Tuesday, May 3, 2022

Better Call Saul Season 6, Episode 4, “Hit and Run”

"Hit and Run” is one of those incremental episodes of Better Call Saul, where nothing major happens, but where plots advance bit by inexorable bit. In the hands of a less skilled creative team, it could come across as boring or rote, but in the hands of these writers, and especially in the hands of first-time director Rhea Seehorn, the episode is still incredibly compelling. It helps, of course, that Seehorn directs the hell out of it. “Hit and Run” is full of stylistic flourishes and visual nuance that enlivens the action and enhances the storytelling in various ways. 

Take, for instance, what is probably the episode’s most exciting development: Kim and Mike meet for the first time. It’s an exciting scene for a number of reasons: it features two fan favorites interacting (finally) after five seasons of television; it represents another rare intersection between the cartel and legal halves of the series, and it honors both of the characters’ core traits. However, it’s Mike’s introduction to the scene that is truly sublime. Earlier, Kim spotted and confronted the tail that we first saw following her and Jimmy back in “Carrot and Stick.” She puts on a bold face when chasing them away, but later we see that the confrontation has unnerved her. After she escorts a client out of her de facto office in the El Camino Dining Room, she anxiously peers out the windows to see if the tail has returned. As she pays her bill, we hear a familiar voice from off screen reassure her that the men are indeed gone, and then the camera tracks over to reveal Mike sitting calmly at the counter. This stylistic flourish teases out Mike’s entrance, in turn complementing the keen anticipation most viewers likely feel over finally getting to see these two characters interact (which itself was never guaranteed, given how cloistered they’ve each been in their own halves of the series).

The scene itself is also great because their interaction fully respects both characters: Mike is at his most Mike, and Kim is at her most Kim.
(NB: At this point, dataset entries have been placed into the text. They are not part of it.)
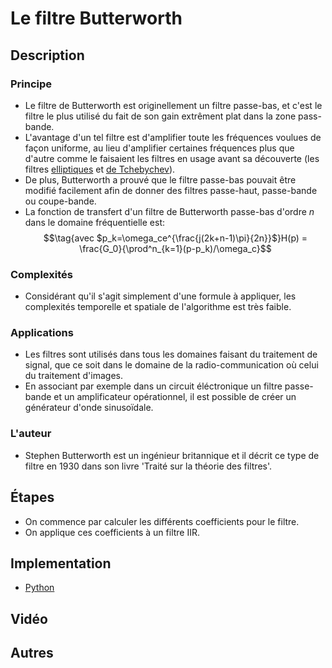 # Le filtre Butterworth

## Description

### Principe

* Le filtre de Butterworth est originellement un filtre passe-bas, et c'est le filtre le plus utilisé du fait de son gain extrêment plat dans la zone pass-bande.  
* L'avantage d'un tel filtre est d'amplifier toute les fréquences voulues de façon uniforme, au lieu d'amplifier certaines fréquences plus que d'autre comme le faisaient les filtres en usage avant sa découverte (les filtres [elliptiques](https://fr.wikipedia.org/wiki/Filtre_elliptique) et [de Tchebychev](https://fr.wikipedia.org/wiki/Filtre_de_Tchebychev)).
* De plus, Butterworth a prouvé que le filtre passe-bas pouvait être modifié facilement afin de donner des filtres passe-haut, passe-bande ou coupe-bande.
* La fonction de transfert d'un filtre de Butterworth passe-bas d'ordre $n$ dans le domaine fréquentielle est:
$$\tag{avec $p_k=\omega_ce^{\frac{j(2k+n-1)\pi}{2n}}$}H(p) = \frac{G_0}{\prod^n_{k=1}(p-p_k)/\omega_c}$$

### Complexités

* Considérant qu'il s'agit simplement d'une formule à appliquer, les complexités temporelle et spatiale de l'algorithme est très faible.

### Applications

* Les filtres sont utilisés dans tous les domaines faisant du traitement de signal, que ce soit dans le domaine de la radio-communication où celui du traitement d'images.
* En associant par exemple dans un circuit éléctronique un filtre passe-bande et un amplificateur opérationnel, il est possible de créer un générateur d'onde sinusoïdale.

### L'auteur

* Stephen Butterworth est un ingénieur britannique et il décrit ce type de filtre en 1930 dans son livre 'Traité sur la théorie des filtres'.

## Étapes

* On commence par calculer les différents coefficients pour le filtre.
* On applique ces coefficients à un filtre IIR.

## Implementation

* [Python](https://github.com/TheAlgorithms/Python/audio_filters/butterworth_filter.py)

## Vidéo

## Autres
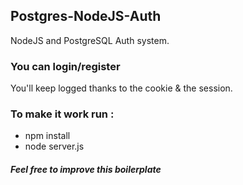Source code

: ## Postgres-NodeJS-Auth
NodeJS and PostgreSQL Auth system.

### You can login/register
You'll keep logged thanks to the cookie & the session.

### To make it work run :

- npm install
- node server.js

##### Feel free to improve this boilerplate
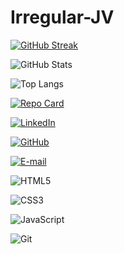 # Irregular-JV
[![GitHub Streak](https://streak-stats.demolab.com/?user=Irregular-JV&theme=bear&background=000&border=30A3DC&dates=FFF)](https://git.io/streak-stats)


![GitHub Stats](https://github-readme-stats.vercel.app/api?username=Irregular-JV&theme=transparent&bg_color=000&border_color=30A3DC&show_icons=true&icon_color=30A3DC&title_color=E94D5F&text_color=FFF)



![Top Langs](https://github-readme-stats-git-masterrstaa-rickstaa.vercel.app/api/top-langs/?username=Irregular-JV&layout=compact&bg_color=000&border_color=30A3DC&title_color=E94D5F&text_color=FFF )


[![Repo Card](https://github-readme-stats.vercel.app/api/pin/?username=Irregular-JV&repo=SEUREPOSITORIO&bg_color=000&border_color=30A3DC&show_icons=true&icon_color=30A3DC&title_color=E94D5F&text_color=FFF)](https://github.com/Irregular-JV/AZURE-CURSO-GIT-GITHUB)

[![LinkedIn](https://img.shields.io/badge/LinkedIn-0077B5?style=for-the-badge&logo=linkedin&logoColor=white)](https://www.linkedin.com/in/SEUUSERNAME/)


[![GitHub](https://img.shields.io/badge/GitHub-100000?style=for-the-badge&logo=github&logoColor=white)](https://github.com/SEUUSERNAME)


[![E-mail](https://img.shields.io/badge/-Email-000?style=for-the-badge&logo=microsoft-outlook&logoColor=007BFF)](mailto:SEUEMAIL)


![HTML5](https://img.shields.io/badge/HTML5-E34F26?style=for-the-badge&logo=html5&logoColor=white)


![CSS3](https://img.shields.io/badge/CSS3-1572B6?style=for-the-badge&logo=css3&logoColor=white)


![JavaScript](https://img.shields.io/badge/JavaScript-F7DF1E?style=for-the-badge&logo=javascript&logoColor=black)


![Git](https://img.shields.io/badge/GIT-E44C30?style=for-the-badge&logo=git&logoColor=white)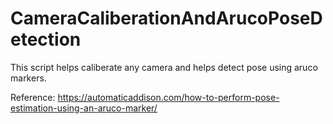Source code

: # CameraCaliberationAndArucoPoseDetection
This script helps caliberate any camera and helps detect pose using aruco markers.


Reference: https://automaticaddison.com/how-to-perform-pose-estimation-using-an-aruco-marker/
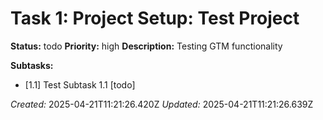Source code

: # Task 1: Project Setup: Test Project

**Status:** todo
**Priority:** high
**Description:**
Testing GTM functionality

**Subtasks:**
*   [1.1] Test Subtask 1.1 [todo]

*Created:* 2025-04-21T11:21:26.420Z
*Updated:* 2025-04-21T11:21:26.639Z

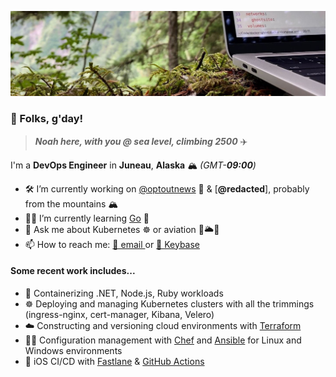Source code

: ![Coding in woods header image](cover.jpeg)
### 👋 Folks, g'day!

> ***Noah here, with you @ sea level, climbing 2500*** ✈️

I'm a **DevOps Engineer** in **Juneau**, **Alaska** 🏔 *(GMT-**09:00**)*

- 🛠 I’m currently working on [@optoutnews](https://github.com/optoutnews) 📰 & [**@redacted**], probably from the mountains 🏔
- 🧑‍💻 I’m currently learning [Go](https://go.dev) 💨
- 💬 Ask me about Kubernetes ☸️ or aviation 🛫🌥🛬
- 📫 How to reach me: [📧 email ](public@noahsbwilliams.com) or [🔑 Keybase](https://keybase.io/noahsbwilliams)

#### Some recent work includes...

- 🐳 Containerizing .NET, Node.js, Ruby workloads
- ☸️ Deploying and managing Kubernetes clusters with all the trimmings (ingress-nginx, cert-manager, Kibana, Velero)
- ☁️ Constructing and versioning cloud environments with [Terraform](https://terraform.io) 
- 🧑‍🍳 Configuration management with [Chef](https://chef.io) and [Ansible](https://www.ansible.com) for Linux and Windows environments
- 📱 iOS CI/CD with [Fastlane](https://fastlane.tools) & [GitHub Actions](https://github.com/features/actions)

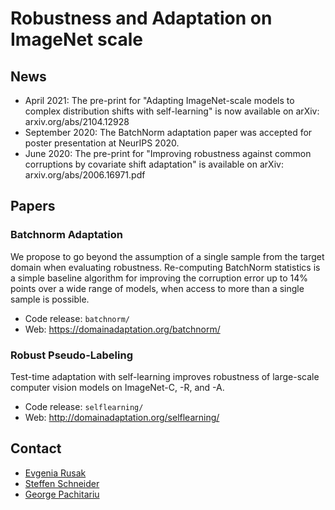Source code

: # Robustness and Adaptation on ImageNet scale

## News

- April 2021: The pre-print for "Adapting ImageNet-scale models to complex distribution shifts with self-learning" is now available on arXiv: arxiv.org/abs/2104.12928
- September 2020: The BatchNorm adaptation paper was accepted for poster presentation at NeurIPS 2020.
- June 2020: The pre-print for "Improving robustness against common corruptions by covariate shift adaptation" is available on arXiv: arxiv.org/abs/2006.16971.pdf

## Papers

### Batchnorm Adaptation

We propose to go beyond the assumption of a single sample from the target domain when evaluating robustness. Re-computing BatchNorm statistics is a simple baseline algorithm for improving the corruption error up to 14% points over a wide range of models, when access to more than a single sample is possible.

- Code release: `batchnorm/`
- Web: https://domainadaptation.org/batchnorm/

### Robust Pseudo-Labeling

Test-time adaptation with self-learning improves robustness of large-scale computer vision models on ImageNet-C, -R, and -A.

- Code release: `selflearning/`
- Web: http://domainadaptation.org/selflearning/


## Contact

- [Evgenia Rusak](https://github.com/EvgeniaAR)
- [Steffen Schneider](https://stes.io)
- [George Pachitariu](https://github.com/georgepachitariu)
Mike is laconic, saying only what he needs to, and letting his silences do some of his talking, while Kim is probing, analytical, and inferential. The only reason this meeting even happens is because Mike is doing what he always does -- trying to stop potential problems from developing -- this time by telling Kim the reason he assigned men to tail her: Lalo is still alive, and might attempt to contact (or worse) her or Jimmy.* Mike doesn’t tell Kim who he’s working for, but Kim immediately figures out that Mike is the man who saved Jimmy in the desert, and when she asks Mike why he’s come to her instead of Jimmy, Mike leans on his correct assessment that she’s “made of sterner stuff” than Jimmy. 

*Seehorn’s performance is great in this moment: a shiver runs run down Kim’s spine upon hearing the news.

Of course, Mike learned how formidable Kim is when he watched her defend Jimmy against Lalo back in “Bad Choice Road,” so it makes sense that this impression would inform his decision to contact her here. It’s a far cry from the assumptions he made about her back in “Bagman,” when he chastised Jimmy for involving Kim in “the game,” as he put it. Now, he knows Kim is a better player than Jimmy. Game recognizes game! 

The scene between them ends with another serial reference. As Mike starts to leave, Kim realizes she recognizes him from the courthouse parking booth, and when Mike confirms that he did indeed used to work there, his confirmation hangs in the air, as if to emphasize that it was in a past life. Not only does this exchange recall the first season of the series, where Jimmy first met Mike in the parking lot, but it also recalls Mike’s speech to Jimmy about choices and the difficulty of deviating from the road you’re travelling. He was a parking attendant, but his path is a different one now.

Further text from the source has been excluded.